As I remembered it the main argument over becoming a Republic was how the President was going to be selected. Moreover, Vincentians were provided with multiple issues and had to make a single vote, accepting, or rejecting the proposed constitution. Issues relating to land met with strong objections and another was the power of the Prime Minister. Prime Minister Gonsalves had on assuming office declared that prime ministers had too much power. This had caught the region’s attention and he was celebrated. By the time of the Referendum our PM was himself accused of assuming too much power, in fact, to the extent that the Vincentian public felt that to get anything done they had to go to the Prime Minister.

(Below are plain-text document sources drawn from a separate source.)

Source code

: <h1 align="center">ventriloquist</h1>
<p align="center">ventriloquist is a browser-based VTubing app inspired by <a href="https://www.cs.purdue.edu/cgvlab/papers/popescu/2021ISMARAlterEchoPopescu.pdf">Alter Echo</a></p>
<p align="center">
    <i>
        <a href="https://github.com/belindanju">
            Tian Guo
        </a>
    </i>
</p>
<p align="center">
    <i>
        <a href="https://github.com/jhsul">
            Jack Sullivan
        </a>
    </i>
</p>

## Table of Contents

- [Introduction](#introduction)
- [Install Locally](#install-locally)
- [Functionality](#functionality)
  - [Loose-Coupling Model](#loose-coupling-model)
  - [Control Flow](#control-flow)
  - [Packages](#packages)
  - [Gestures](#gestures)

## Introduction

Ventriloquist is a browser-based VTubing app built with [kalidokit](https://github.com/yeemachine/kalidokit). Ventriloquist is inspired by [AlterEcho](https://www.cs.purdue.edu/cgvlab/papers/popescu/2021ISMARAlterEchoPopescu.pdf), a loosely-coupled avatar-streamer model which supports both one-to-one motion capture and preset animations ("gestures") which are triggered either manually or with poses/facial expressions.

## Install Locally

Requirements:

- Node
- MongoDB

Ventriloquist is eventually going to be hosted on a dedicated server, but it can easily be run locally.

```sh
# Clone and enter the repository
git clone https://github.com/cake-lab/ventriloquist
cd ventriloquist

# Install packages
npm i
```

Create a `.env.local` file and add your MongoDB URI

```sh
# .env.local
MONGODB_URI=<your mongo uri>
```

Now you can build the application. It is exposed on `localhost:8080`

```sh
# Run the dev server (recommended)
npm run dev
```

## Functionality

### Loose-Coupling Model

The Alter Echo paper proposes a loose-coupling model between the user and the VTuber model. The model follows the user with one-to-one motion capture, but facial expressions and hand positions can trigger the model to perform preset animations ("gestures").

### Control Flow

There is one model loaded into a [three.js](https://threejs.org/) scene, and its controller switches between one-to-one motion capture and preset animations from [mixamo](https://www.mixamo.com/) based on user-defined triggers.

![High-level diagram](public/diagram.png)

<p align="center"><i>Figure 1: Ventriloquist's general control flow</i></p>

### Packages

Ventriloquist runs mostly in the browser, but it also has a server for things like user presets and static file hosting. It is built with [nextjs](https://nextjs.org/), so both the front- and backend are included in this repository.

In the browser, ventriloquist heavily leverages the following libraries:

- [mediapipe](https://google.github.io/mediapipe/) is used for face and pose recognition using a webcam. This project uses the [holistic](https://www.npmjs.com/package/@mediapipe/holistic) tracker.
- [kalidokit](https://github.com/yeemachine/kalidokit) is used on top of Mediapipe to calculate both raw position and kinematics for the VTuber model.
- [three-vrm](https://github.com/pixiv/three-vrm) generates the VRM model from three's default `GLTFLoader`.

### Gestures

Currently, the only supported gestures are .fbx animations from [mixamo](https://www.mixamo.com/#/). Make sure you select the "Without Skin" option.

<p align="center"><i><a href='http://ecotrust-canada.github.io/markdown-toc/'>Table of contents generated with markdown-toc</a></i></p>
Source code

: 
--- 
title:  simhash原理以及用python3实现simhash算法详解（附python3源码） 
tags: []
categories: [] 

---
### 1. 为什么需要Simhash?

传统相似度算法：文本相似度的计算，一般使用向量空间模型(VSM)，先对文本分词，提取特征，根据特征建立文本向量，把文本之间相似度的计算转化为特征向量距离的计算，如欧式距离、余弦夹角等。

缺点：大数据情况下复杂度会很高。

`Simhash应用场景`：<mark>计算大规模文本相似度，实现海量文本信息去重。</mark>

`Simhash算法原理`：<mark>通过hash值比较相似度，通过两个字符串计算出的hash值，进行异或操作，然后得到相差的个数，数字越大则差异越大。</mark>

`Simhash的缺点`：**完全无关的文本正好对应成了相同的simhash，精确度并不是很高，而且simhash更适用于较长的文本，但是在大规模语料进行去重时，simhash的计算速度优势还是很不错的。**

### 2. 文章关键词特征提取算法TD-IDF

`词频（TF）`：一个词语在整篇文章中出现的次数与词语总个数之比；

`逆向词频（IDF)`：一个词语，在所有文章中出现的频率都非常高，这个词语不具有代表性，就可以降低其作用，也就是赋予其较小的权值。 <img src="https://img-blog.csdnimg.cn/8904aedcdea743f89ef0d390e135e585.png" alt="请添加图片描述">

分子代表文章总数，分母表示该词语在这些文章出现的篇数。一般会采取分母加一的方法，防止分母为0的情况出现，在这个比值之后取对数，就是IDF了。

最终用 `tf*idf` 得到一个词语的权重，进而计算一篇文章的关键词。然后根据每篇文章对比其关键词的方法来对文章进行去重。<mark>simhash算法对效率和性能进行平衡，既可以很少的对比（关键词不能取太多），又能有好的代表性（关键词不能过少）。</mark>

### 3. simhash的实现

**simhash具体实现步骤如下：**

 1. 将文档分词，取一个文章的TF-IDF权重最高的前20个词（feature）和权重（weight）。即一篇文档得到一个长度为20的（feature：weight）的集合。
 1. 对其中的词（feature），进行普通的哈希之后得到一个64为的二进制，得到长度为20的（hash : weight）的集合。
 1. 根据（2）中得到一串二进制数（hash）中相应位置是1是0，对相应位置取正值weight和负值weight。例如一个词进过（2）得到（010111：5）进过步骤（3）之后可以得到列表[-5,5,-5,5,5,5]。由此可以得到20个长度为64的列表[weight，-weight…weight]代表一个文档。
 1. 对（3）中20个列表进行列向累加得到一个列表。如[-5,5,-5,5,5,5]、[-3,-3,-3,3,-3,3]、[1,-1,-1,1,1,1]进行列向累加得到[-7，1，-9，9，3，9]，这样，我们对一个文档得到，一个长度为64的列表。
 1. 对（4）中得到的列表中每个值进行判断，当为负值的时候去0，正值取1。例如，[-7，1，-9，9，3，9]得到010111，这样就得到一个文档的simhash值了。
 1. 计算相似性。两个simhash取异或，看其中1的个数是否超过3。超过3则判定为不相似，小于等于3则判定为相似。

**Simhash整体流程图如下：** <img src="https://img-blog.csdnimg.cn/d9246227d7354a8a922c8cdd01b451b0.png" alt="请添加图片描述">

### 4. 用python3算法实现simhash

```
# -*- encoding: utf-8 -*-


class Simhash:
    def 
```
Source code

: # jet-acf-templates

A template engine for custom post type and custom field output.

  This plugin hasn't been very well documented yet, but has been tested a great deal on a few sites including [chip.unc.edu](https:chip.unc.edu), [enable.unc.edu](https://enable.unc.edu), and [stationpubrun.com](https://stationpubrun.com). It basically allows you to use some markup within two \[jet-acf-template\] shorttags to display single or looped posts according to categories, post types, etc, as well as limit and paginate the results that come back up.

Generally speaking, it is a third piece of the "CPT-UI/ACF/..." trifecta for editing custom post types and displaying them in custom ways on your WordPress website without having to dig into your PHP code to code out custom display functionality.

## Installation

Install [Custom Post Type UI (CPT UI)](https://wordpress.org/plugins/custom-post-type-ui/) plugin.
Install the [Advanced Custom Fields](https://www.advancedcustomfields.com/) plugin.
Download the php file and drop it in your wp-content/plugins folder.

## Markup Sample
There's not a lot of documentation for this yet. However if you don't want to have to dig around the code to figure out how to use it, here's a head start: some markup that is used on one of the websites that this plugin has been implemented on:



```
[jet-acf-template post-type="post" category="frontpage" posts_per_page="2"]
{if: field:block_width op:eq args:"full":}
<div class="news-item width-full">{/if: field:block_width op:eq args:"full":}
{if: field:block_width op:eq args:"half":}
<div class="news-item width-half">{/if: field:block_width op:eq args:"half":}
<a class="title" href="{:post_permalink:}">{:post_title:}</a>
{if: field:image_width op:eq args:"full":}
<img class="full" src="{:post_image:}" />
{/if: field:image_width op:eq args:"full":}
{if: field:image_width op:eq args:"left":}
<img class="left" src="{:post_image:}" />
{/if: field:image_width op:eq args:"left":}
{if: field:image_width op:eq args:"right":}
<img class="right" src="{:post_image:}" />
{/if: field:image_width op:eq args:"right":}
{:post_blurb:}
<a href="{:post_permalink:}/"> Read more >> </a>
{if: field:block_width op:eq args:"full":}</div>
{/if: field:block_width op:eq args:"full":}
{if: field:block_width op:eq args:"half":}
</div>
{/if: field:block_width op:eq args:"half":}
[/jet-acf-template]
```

I remember later when PM Kenny Anthony of St. Lucia delivered a lecture here, he stated that matters which were being decided by our Cabinet should never have reached that body.

So, getting a new constitution that would have addressed the problems and concerns of Vincentians made many persons sceptical of what was being proposed. The Referendum then did not provide us with any sense of the general feeling of the public about the monarchy, since there might have been many who felt attached in whatever way to the monarchy but never voiced their feelings openly. We are still left with the Westminster constitution that was handed to us minus some of the checks and balances which exist in England from where it came. As it played itself out in our countries, it was as Selwyn Ryan described it a matter of “Winner Takes All.”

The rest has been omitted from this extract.